With a low growl, he stepped up to the door and pounded on it once again.
Nothing.
‘Vosnovsky!’ he shouted. ‘Open this wretched door!’
But his only reply was the wind, moaning through the broken windows of the abandoned warehouse across the street.
Pekkala paced out into the road, picked up one of the stones which had previously been hurled at the archive and prepared to pitch it at the door. But then he thought better of it and dropped the stone. Instead, he breathed in deeply and began to sing.

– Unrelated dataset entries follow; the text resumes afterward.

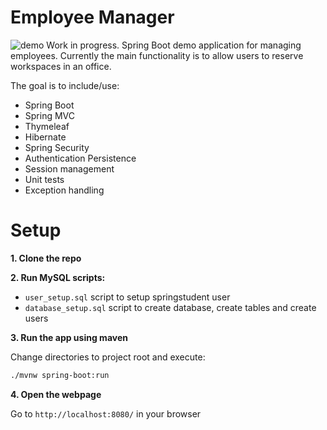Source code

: # Employee Manager
![demo](https://github.com/BartoszThielmann/EmployeeManager/assets/111487260/cdc3a0df-c007-47ba-b323-05dd1aed1b6d)
Work in progress. Spring Boot demo application for managing employees. Currently the main functionality is to allow
users to reserve workspaces in an office.


The goal is to include/use:
- Spring Boot
- Spring MVC
- Thymeleaf
- Hibernate
- Spring Security
- Authentication Persistence
- Session management
- Unit tests
- Exception handling

# Setup
**1. Clone the repo**

**2. Run MySQL scripts:**
   - `user_setup.sql` script to setup springstudent user
   - `database_setup.sql` script to create database, create tables and create users

**3. Run the app using maven**

Change directories to project root and execute:
```bash
./mvnw spring-boot:run
```

**4. Open the webpage**

Go to `http://localhost:8080/` in your browser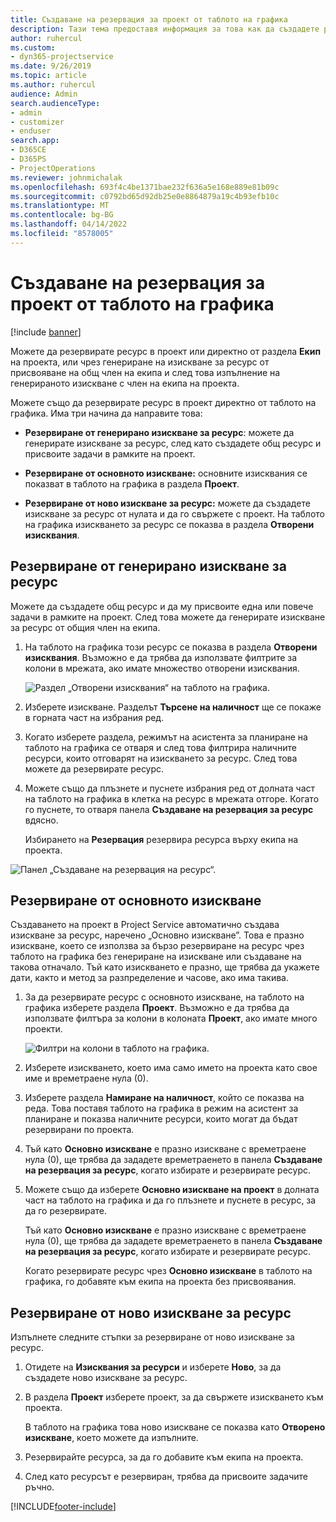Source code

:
 ```yaml
---
title: Създаване на резервация за проект от таблото на графика
description: Тази тема предоставя информация за това как да създадете резервация за проект от таблото на графика.
author: ruhercul
ms.custom:
- dyn365-projectservice
ms.date: 9/26/2019
ms.topic: article
ms.author: ruhercul
audience: Admin
search.audienceType:
- admin
- customizer
- enduser
search.app:
- D365CE
- D365PS
- ProjectOperations
ms.reviewer: johnmichalak
ms.openlocfilehash: 693f4c4be1371bae232f636a5e168e889e81b09c
ms.sourcegitcommit: c0792bd65d92db25e0e8864879a19c4b93efb10c
ms.translationtype: MT
ms.contentlocale: bg-BG
ms.lasthandoff: 04/14/2022
ms.locfileid: "8578005"
---
```

# <a name="create-a-project-booking-from-the-schedule-board"></a>Създаване на резервация за проект от таблото на графика

[!include [banner](../includes/psa-now-project-operations.md)]

Можете да резервирате ресурс в проект или директно от раздела **Екип** на проекта, или чрез генериране на изискване за ресурс от присвояване на общ член на екипа и след това изпълнение на генерираното изискване с член на екипа на проекта.

Можете също да резервирате ресурс в проект директно от таблото на графика. Има три начина да направите това:

- **Резервиране от генерирано изискване за ресурс**: можете да генерирате изискване за ресурс, след като създадете общ ресурс и присвоите задачи в рамките на проект.

- **Резервиране от основното изискване:** основните изисквания се показват в таблото на графика в раздела **Проект**. 

- **Резервиране от ново изискване за ресурс:** можете да създадете изискване за ресурс от нулата и да го свържете с проект. На таблото на графика изискването за ресурс се показва в раздела **Отворени изисквания**.

## <a name="book-from-a-generated-resource-requirement"></a>Резервиране от генерирано изискване за ресурс

Можете да създадете общ ресурс и да му присвоите една или повече задачи в рамките на проект. След това можете да генерирате изискване за ресурс от общия член на екипа. 

1.  На таблото на графика този ресурс се показва в раздела **Отворени изисквания**. Възможно е да трябва да използвате филтрите за колони в мрежата, ако имате множество отворени изисквания. 

    ![Раздел „Отворени изисквания“ на таблото на графика.](media/FAQ-Project-Booking-Schedule-Board-1.png "Екранна снимка на таблицата за резервации и присвоявания")

2. Изберете изискване. Разделът **Търсене на наличност** ще се покаже в горната част на избрания ред.
 
3. Когато изберете раздела, режимът на асистента за планиране на таблото на графика се отваря и след това филтрира наличните ресурси, които отговарят на изискването за ресурс. След това можете да резервирате ресурс.

4. Можете също да плъзнете и пуснете избрания ред от долната част на таблото на графика в клетка на ресурс в мрежата отгоре. Когато го пуснете, то отваря панела **Създаване на резервация за ресурс** вдясно.

    Избирането на **Резервация** резервира ресурса върху екипа на проекта.

![Панел „Създаване на резервация на ресурс“.](media/FAQ-Project-Booking-Schedule-Board-6.png "")
 

## <a name="book-from-the-primary-requirement"></a>Резервиране от основното изискване

Създаването на проект в Project Service автоматично създава изискване за ресурс, наречено „Основно изискване”. Това е празно изискване, което се използва за бързо резервиране на ресурс чрез таблото на графика без генериране на изискване или създаване на такова отначало. Тъй като изискването е празно, ще трябва да укажете дати, както и метод за разпределение и часове, ако има такива. 

1. За да резервирате ресурс с основното изискване, на таблото на графика изберете раздела **Проект**. Възможно е да трябва да използвате филтъра за колони в колоната **Проект**, ако имате много проекти.

   ![Филтри на колони в таблото на графика.](media/FAQ-Project-Booking-Schedule-Board-2.png "Екранна снимка на таблицата за резервации и присвоявания")

2. Изберете изискването, което има само името на проекта като свое име и времетраене нула (0).

3. Изберете раздела **Намиране на наличност**, който се показва на реда. Това поставя таблото на графика в режим на асистент за планиране и показва наличните ресурси, които могат да бъдат резервирани по проекта.

4. Тъй като **Основно изискване** е празно изискване с времетраене нула (0), ще трябва да зададете времетраенето в панела **Създаване на резервация за ресурс**, когато избирате и резервирате ресурс.

5. Можете също да изберете **Основно изискване на проект** в долната част на таблото на графика и да го плъзнете и пуснете в ресурс, за да го резервирате.
 
    Тъй като **Основно изискване** е празно изискване с времетраене нула (0), ще трябва да зададете времетраенето в панела **Създаване на резервация за ресурс**, когато избирате и резервирате ресурс.
 
    Когато резервирате ресурс чрез **Основно изискване** в таблото на графика, го добавяте към екипа на проекта без присвоявания.
 
## <a name="book-from-a-new-resource-requirement"></a>Резервиране от ново изискване за ресурс
Изпълнете следните стъпки за резервиране от ново изискване за ресурс. 

1. Отидете на **Изисквания за ресурси** и изберете **Ново**, за да създадете ново изискване за ресурс.

2. В раздела **Проект** изберете проект, за да свържете изискването към проекта.
 
    В таблото на графика това ново изискване се показва като **Отворено изискване**, което можете да изпълните.

3. Резервирайте ресурса, за да го добавите към екипа на проекта.

4. След като ресурсът е резервиран, трябва да присвоите задачите ръчно.



[!INCLUDE[footer-include](../includes/footer-banner.md)]
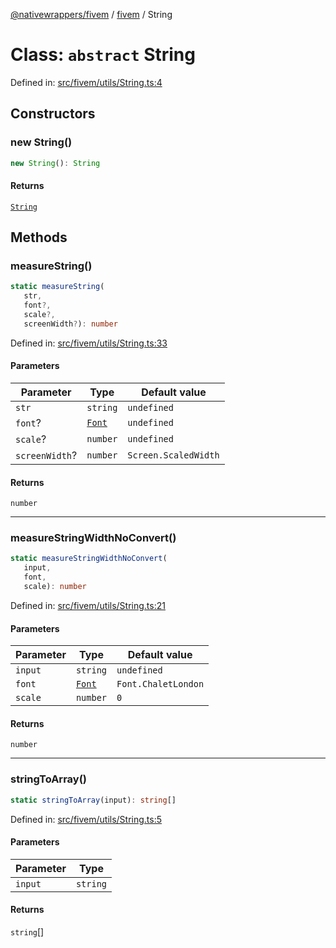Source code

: [@nativewrappers/fivem](../../README.md) / [fivem](../README.md) / String

# Class: `abstract` String

Defined in: [src/fivem/utils/String.ts:4](https://github.com/nativewrappers/nativewrappers/blob/99c881fe3bb9acc58d25c55399e7f11bef9ab7c6/src/fivem/utils/String.ts#L4)

## Constructors

### new String()

```ts
new String(): String
```

#### Returns

[`String`](String.md)

## Methods

### measureString()

```ts
static measureString(
   str, 
   font?, 
   scale?, 
   screenWidth?): number
```

Defined in: [src/fivem/utils/String.ts:33](https://github.com/nativewrappers/nativewrappers/blob/99c881fe3bb9acc58d25c55399e7f11bef9ab7c6/src/fivem/utils/String.ts#L33)

#### Parameters

| Parameter | Type | Default value |
| ------ | ------ | ------ |
| `str` | `string` | `undefined` |
| `font`? | [`Font`](../enumerations/Font.md) | `undefined` |
| `scale`? | `number` | `undefined` |
| `screenWidth`? | `number` | `Screen.ScaledWidth` |

#### Returns

`number`

***

### measureStringWidthNoConvert()

```ts
static measureStringWidthNoConvert(
   input, 
   font, 
   scale): number
```

Defined in: [src/fivem/utils/String.ts:21](https://github.com/nativewrappers/nativewrappers/blob/99c881fe3bb9acc58d25c55399e7f11bef9ab7c6/src/fivem/utils/String.ts#L21)

#### Parameters

| Parameter | Type | Default value |
| ------ | ------ | ------ |
| `input` | `string` | `undefined` |
| `font` | [`Font`](../enumerations/Font.md) | `Font.ChaletLondon` |
| `scale` | `number` | `0` |

#### Returns

`number`

***

### stringToArray()

```ts
static stringToArray(input): string[]
```

Defined in: [src/fivem/utils/String.ts:5](https://github.com/nativewrappers/nativewrappers/blob/99c881fe3bb9acc58d25c55399e7f11bef9ab7c6/src/fivem/utils/String.ts#L5)

#### Parameters

| Parameter | Type |
| ------ | ------ |
| `input` | `string` |

#### Returns

`string`[]
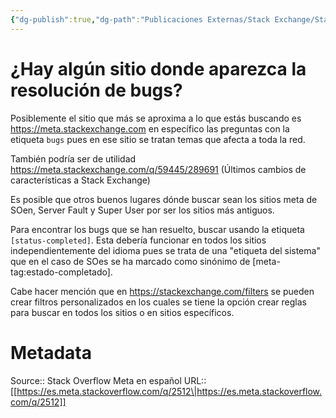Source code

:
 ```yaml
---
{"dg-publish":true,"dg-path":"Publicaciones Externas/Stack Exchange/Stack Overflow en español/Stack Overflow en español Meta/es.meta.stackoverflow.com-2512.md","permalink":"/publicaciones-externas/stack-exchange/stack-overflow-en-espanol/stack-overflow-en-espanol-meta/es-meta-stackoverflow-com-2512/","title":"¿Hay algún sitio donde aparezca la resolución de bugs?","hide":true,"noteIcon":"\"0\"","created":"2024-04-03T12:49:10.420-06:00","updated":"2024-04-05T16:44:01.888-06:00"}
---
```


# ¿Hay algún sitio donde aparezca la resolución de bugs?

Posiblemente el sitio que más se aproxima a lo que estás buscando es https://meta.stackexchange.com en específico las preguntas con la etiqueta `bugs` pues en ese sitio se tratan temas que afecta a toda la red.

También podría ser de utilidad https://meta.stackexchange.com/q/59445/289691 (Últimos cambios de características a Stack Exchange)

Es posible que otros buenos lugares dónde buscar sean los sitios meta de SOen, Server Fault y Super User por ser los sitios más antiguos.

Para encontrar los bugs que se han resuelto, buscar usando la etiqueta `[status-completed]`. Esta debería funcionar en todos los sitios independientemente del idioma pues se trata de una "etiqueta del sistema" que en el caso de SOes se ha marcado como sinónimo de [meta-tag:estado-completado].

Cabe hacer mención que en https://stackexchange.com/filters se pueden crear filtros personalizados en los cuales se tiene la opción crear reglas para buscar en todos los sitios o en sitios específicos.



# Metadata
Source:: Stack Overflow Meta en español
URL:: [[https://es.meta.stackoverflow.com/q/2512\|https://es.meta.stackoverflow.com/q/2512]]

He belted out a piece from Rimsky-Korsakov’s Legend of the Invisi
ble City of Kitezh and the Maiden Fevroniya, in which a woman who is lost in the wilderness of the Kerzhenskii woods dreams that she has awoken in paradise. In February of 1907, Pekkala had accompanied the Tsar to the opera’s premiere at the Mariinsky Theatre in St Petersburg. He did not want to go but the Tsar had insisted.
‘Pekkala, my wonderful savage,’ said the Tsar, ‘it is time we civilised you just a little.’
It was Pekkala’s first time at the opera. Although his seat was too small, the music too loud for his taste and he felt overwhelmed to be packed in with so many people, he did enjoy the evening, even in spite of himself.
The song of the Kerzhenskii woods had tattooed itself into Pekkala’s mind, as the songs from his childhood had done, and he sang it as best he could, which was not particularly well.
The reason Pekkala bothered at all was that he had suddenly remembered the way Vosnovsky, in his previous incarnation as conductor on the Imperial Russian Railway line between Petersburg and Tsarskoye Selo, had sung operas while marching up and down the aisle of the rattly little train of which he was inordinately proud.
Pekkala had not been yowling long before the door to the Archive suddenly flew open and there stood Vosnovsky, eyes wide in astonishment. ‘Rimsky-Korsakov!’ he shouted.
‘Actually,’ said Pekkala, ‘it’s me.’
‘Good God!’ exclaimed Vosnovsky. ‘Don’t stand there in the rain. Come in!’
Inside the Archive building, Vosnovsky spread his arms to take in the hundreds of filing cabinets. ‘Just say a name, Inspector!’
‘Detlev,’ answered Pekkala. ‘If he’s in here, he should be in one of the old Okhrana files.’
Vosnovsky turned sharply and strode away down one of the cabinet-lined avenues. ‘Okhrana!’ he said. And then he said it again, and again, and before long he was singing the word in a voice that echoed through the rafters of the Archive.
Once more, Pekkala recalled the proud conductor of the Petrograd-to-Tsarskoye train line, a double row of silver buttons shining on his dark blue tunic, bellowing out arias as he strode up and down the aisles of the carriage.